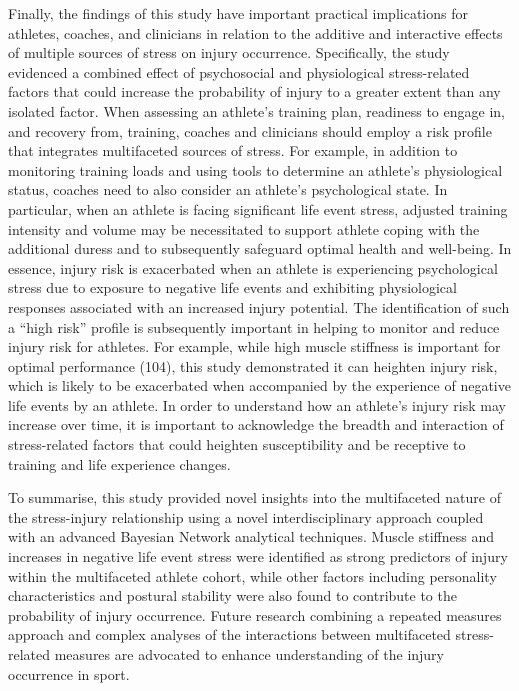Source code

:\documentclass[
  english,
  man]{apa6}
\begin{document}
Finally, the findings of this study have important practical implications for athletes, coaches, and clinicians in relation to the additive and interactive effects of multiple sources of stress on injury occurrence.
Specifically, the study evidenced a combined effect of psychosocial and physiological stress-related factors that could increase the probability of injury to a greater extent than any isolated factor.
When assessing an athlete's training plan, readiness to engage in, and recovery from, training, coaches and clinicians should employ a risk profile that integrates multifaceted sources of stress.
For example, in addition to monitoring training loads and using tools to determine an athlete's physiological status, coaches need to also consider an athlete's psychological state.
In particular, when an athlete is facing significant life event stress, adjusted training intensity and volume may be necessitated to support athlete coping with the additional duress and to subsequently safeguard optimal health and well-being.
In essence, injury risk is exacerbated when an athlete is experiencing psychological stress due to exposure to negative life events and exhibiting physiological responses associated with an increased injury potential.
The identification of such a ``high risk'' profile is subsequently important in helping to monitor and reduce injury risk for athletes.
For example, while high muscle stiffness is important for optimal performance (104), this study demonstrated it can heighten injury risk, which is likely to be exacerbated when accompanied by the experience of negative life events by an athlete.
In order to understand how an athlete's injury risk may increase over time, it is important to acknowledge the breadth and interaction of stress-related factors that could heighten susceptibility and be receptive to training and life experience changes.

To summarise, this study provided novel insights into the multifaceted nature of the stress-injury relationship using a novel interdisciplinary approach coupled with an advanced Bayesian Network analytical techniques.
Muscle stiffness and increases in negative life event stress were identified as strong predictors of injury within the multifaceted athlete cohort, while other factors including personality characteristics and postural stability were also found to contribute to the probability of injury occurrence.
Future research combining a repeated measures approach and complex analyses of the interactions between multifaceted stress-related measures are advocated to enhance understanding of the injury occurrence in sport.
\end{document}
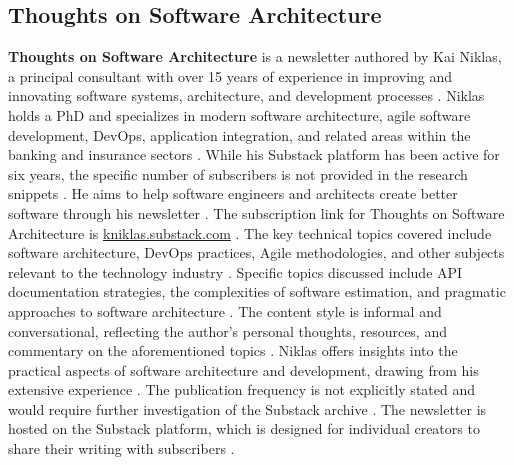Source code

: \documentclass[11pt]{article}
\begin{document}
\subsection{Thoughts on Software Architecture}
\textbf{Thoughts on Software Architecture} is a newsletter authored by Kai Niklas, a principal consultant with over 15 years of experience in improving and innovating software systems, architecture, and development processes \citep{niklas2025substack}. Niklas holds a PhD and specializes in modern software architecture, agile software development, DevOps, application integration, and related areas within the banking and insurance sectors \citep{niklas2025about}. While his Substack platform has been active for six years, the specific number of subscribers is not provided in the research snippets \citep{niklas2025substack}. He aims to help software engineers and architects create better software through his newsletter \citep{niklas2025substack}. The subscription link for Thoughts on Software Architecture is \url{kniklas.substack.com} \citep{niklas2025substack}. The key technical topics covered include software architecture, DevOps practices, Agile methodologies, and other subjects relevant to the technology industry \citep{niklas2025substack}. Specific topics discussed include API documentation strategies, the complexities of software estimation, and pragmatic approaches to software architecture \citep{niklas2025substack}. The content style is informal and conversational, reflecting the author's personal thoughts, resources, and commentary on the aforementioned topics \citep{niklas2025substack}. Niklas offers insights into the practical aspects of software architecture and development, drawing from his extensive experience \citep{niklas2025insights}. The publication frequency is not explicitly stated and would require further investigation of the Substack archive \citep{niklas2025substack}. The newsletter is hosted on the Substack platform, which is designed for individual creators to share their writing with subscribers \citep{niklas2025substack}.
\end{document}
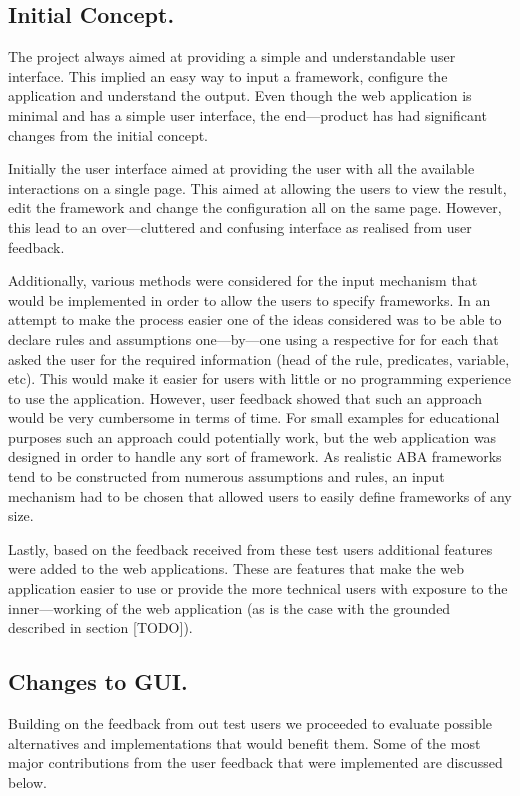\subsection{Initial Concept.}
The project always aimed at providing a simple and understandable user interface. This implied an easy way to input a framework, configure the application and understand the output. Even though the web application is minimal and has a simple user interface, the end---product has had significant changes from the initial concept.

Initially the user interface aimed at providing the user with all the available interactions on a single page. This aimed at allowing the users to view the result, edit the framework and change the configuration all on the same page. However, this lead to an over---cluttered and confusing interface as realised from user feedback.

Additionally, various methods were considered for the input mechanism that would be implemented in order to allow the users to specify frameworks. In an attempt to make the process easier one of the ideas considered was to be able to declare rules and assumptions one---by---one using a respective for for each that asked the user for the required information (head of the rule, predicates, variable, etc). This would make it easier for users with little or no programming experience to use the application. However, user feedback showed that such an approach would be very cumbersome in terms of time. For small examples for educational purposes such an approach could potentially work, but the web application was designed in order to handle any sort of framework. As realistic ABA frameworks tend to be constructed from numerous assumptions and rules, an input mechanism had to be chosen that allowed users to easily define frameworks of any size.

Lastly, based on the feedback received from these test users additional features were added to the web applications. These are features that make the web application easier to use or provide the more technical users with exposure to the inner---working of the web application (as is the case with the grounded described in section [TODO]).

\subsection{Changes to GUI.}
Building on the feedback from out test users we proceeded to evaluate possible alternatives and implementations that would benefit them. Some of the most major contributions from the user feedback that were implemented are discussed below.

● **HOW TO COMPLETE THIS TASK**: Leave out the pictures. Return exactly the lines from the first line of the records to the line bearing "In particular, when", inclusive.

● **COMPLETED TASK**:
Source code

:\documentclass[
  english,
  man]{apa6}
\begin{document}
Finally, the findings of this study have important practical implications for athletes, coaches, and clinicians in relation to the additive and interactive effects of multiple sources of stress on injury occurrence.
Specifically, the study evidenced a combined effect of psychosocial and physiological stress-related factors that could increase the probability of injury to a greater extent than any isolated factor.
When assessing an athlete's training plan, readiness to engage in, and recovery from, training, coaches and clinicians should employ a risk profile that integrates multifaceted sources of stress.
For example, in addition to monitoring training loads and using tools to determine an athlete's physiological status, coaches need to also consider an athlete's psychological state.
In particular, when an athlete is facing significant life event stress, adjusted training intensity and volume may be necessitated to support athlete coping with the additional duress and to subsequently safeguard optimal health and well-being.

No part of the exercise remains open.